Of the expensive calls in the first, here is what I see:
DEBUG - 83384 - [http-bio-8080-exec-4] (LoginREST.java:51) - ***** before call to CreateTokenCommand
INFO - 83541 - [hystrix-AcmeAirPool-1] (ConnectionPoolCleaner.java:110) - Initializing ConnectionPoolCleaner for NFHttpClient:acmeair-auth-service-client
This took 157 ms on the first call, and I don't see it on the second call.
DEBUG - 83554 - [acmeair-auth-service-client-ConnectionPoolCleanerThread] (ConnPoolByRoute.java:725) - Closing connections idle longer than 30000 MILLISECONDS
DEBUG - 83743 - [hystrix-AcmeAirPool-1] (BaseLoadBalancer.java:279) - LoadBalancer: pingIntervalSeconds set to 30
This took 189 ms on the first call, and I don't see it on the second call.

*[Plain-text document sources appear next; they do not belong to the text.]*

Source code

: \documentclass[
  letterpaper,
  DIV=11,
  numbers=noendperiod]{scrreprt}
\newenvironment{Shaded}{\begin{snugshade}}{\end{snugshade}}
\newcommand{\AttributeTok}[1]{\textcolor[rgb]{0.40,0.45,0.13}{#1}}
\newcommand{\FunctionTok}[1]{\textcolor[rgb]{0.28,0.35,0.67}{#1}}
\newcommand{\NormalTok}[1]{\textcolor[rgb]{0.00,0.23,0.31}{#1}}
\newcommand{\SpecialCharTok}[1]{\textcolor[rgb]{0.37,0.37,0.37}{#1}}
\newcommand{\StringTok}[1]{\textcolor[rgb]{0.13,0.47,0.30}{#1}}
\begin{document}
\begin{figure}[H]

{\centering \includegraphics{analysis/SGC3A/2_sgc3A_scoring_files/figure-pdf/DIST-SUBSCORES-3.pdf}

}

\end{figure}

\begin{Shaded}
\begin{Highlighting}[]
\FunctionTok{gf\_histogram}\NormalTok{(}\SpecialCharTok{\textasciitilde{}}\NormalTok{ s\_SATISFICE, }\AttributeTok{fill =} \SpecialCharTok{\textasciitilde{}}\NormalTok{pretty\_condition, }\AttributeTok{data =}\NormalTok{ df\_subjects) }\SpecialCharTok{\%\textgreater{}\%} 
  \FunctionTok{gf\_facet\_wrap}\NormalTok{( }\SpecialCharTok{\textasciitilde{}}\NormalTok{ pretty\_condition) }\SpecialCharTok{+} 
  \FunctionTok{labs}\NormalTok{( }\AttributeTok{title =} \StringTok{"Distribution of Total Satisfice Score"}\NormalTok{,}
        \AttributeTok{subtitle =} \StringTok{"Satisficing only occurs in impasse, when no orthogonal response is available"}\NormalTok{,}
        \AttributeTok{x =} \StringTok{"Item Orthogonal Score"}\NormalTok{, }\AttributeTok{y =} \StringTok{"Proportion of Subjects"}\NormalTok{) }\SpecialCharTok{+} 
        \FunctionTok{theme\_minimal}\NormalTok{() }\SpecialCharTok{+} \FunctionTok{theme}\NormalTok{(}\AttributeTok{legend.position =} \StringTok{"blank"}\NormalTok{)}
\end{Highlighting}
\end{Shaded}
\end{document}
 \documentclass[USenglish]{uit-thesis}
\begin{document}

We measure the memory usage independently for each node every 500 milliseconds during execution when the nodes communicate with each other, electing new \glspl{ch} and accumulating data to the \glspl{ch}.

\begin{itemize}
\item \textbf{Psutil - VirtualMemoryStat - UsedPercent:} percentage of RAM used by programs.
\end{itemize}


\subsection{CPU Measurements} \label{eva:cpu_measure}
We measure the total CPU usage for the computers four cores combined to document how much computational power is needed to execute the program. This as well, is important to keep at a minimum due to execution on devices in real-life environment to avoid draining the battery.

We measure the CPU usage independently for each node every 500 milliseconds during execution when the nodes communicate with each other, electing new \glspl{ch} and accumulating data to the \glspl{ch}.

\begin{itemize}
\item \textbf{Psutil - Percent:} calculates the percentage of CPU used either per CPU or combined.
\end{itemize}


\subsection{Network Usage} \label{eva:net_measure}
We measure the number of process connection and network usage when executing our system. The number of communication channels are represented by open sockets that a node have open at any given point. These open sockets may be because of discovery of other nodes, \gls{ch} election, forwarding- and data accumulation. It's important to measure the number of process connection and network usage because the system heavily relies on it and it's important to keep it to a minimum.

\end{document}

DEBUG - 83744 - [hystrix-AcmeAirPool-1] (BaseLoadBalancer.java:298) - LoadBalancer: maxTotalPingTime set to 2
INFO - 83808 - [hystrix-AcmeAirPool-1] (BaseLoadBalancer.java:184) - Client:acmeair-auth-service-client instantiated a LoadBalancer:DynamicServerListLoadBalancer:{NFLoadBalancer:name=acmeair-auth-service-client,current list of Servers=[],Load balancer stats=Zone stats: {},Server stats: []}ServerList:null
This took 64 ms on the first call, and I don't see it on the second call.
DEBUG - 83862 - [hystrix-AcmeAirPool-1] (DefaultClientConnection.java:271) - >> User-Agent: Apache-HttpClient/4.1.2 (java 1.5)
DEBUG - 84251 - [hystrix-AcmeAirPool-1] (Wire.java:63) - << "HTTP/1.1 200 OK[\r][\n]"
This took 389 ms on the first call, but only 15 ms on the second call.
DEBUG - 84266 - [hystrix-AcmeAirPool-1] (CreateTokenCommand.java:62) - responseString = {"id":"fcefca64-23f7-46d9-a927-d15c26b28430","customerid":"
ui...@email.com","lastAccessedTime":1374541545537,"timeoutTime":1374627945537}
ERROR - 84390 - [http-bio-8080-exec-4] (CreateTokenCommand.java:77) - calling CreateTokenCommand fallback
This took 124 ms in the first call and represents the time it took for my app to deserialize the message. On the second call, the fallback isn't called, but in the second call it must have taken 10 ms or less.
So I think this shows that the initial Ribbon (with Eureka)/Hystrix and connection establishment along with slower on first invocation Jackson deserialization just happens to take slightly over 1000 ms. My guess it that this failure happens across threads given I ramp up the users in parallel and the connection pool slowness is likely to happen until the pool grows to the thread pool size.
I talked to others at the bootcamp that saw the same behavior. I'd suggest those people do the same as I did - using debugging to measure the first execution time to ensure it is longer than the timeout and therefore hystrix is "failing" the call as expected.
I wonder if this is rather typical in Netflix usage? I wonder if it's typical that the first request fails. The code I have in my command is pretty standard following the rss recipe sample of ribbon usage. I also wonder if there is some way to let Hystrix be more accepting until warmup has occurred.